Records supplied →

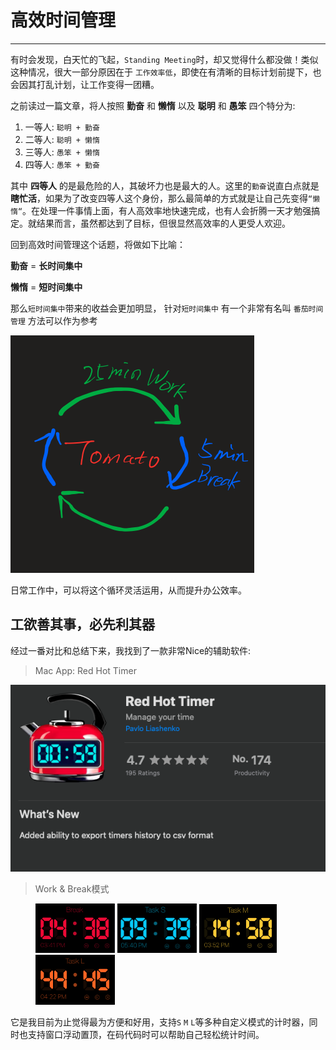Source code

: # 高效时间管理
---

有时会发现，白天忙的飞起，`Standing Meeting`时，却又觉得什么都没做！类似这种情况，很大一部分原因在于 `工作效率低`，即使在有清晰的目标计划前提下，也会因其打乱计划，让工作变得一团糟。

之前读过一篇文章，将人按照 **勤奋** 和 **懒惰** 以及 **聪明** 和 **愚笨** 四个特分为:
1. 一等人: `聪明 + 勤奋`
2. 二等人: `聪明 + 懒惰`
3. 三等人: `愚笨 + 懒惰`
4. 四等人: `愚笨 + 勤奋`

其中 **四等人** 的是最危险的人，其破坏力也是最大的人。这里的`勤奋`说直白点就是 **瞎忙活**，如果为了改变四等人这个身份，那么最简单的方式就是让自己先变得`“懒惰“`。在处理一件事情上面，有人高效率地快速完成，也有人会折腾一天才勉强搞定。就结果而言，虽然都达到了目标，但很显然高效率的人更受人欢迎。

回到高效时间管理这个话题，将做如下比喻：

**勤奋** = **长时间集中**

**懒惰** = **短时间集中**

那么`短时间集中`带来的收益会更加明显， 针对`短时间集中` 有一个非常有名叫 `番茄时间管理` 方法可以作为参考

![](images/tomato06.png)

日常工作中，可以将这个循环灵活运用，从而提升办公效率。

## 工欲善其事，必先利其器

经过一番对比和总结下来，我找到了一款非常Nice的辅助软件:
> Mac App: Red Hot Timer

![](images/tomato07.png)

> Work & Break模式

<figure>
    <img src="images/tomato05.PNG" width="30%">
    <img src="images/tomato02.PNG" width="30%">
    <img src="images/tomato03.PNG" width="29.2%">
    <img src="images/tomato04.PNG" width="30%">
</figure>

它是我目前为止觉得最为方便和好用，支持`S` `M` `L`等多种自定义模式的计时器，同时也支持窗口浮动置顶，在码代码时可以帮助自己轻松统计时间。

...

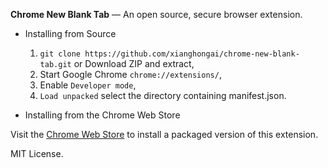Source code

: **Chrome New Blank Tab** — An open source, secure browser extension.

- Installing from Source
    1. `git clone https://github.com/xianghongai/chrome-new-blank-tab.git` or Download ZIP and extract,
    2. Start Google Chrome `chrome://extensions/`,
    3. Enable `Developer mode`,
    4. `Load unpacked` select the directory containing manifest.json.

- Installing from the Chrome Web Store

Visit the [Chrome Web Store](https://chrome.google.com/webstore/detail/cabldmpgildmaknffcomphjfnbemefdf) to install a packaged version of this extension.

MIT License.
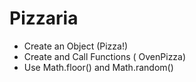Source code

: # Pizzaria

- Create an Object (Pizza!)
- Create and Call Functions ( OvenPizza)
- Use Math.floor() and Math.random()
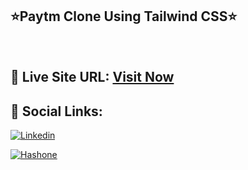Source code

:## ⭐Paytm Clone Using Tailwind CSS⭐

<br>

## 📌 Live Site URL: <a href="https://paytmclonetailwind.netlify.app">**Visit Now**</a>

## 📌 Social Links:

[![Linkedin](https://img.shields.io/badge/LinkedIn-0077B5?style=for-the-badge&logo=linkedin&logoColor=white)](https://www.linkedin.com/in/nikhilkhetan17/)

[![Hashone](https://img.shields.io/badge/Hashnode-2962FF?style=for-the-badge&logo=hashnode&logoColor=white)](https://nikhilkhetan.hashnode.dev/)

...

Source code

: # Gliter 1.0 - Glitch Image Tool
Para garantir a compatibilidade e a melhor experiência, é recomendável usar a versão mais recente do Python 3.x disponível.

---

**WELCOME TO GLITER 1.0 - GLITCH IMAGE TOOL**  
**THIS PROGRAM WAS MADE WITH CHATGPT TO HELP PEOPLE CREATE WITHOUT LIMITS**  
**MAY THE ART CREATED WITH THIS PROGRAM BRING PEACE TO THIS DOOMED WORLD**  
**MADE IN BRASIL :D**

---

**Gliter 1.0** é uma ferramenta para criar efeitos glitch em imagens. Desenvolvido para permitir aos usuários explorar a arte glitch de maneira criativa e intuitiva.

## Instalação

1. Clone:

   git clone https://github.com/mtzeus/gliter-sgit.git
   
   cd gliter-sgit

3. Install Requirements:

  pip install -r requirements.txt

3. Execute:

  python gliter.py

Task description → In the records above, find the lines containing "badge" and copy them.

Output of the exercise →
[![Linkedin](https://img.shields.io/badge/LinkedIn-0077B5?style=for-the-badge&logo=linkedin&logoColor=white)](https://www.linkedin.com/in/nikhilkhetan17/)
[![Hashone](https://img.shields.io/badge/Hashnode-2962FF?style=for-the-badge&logo=hashnode&logoColor=white)](https://nikhilkhetan.hashnode.dev/)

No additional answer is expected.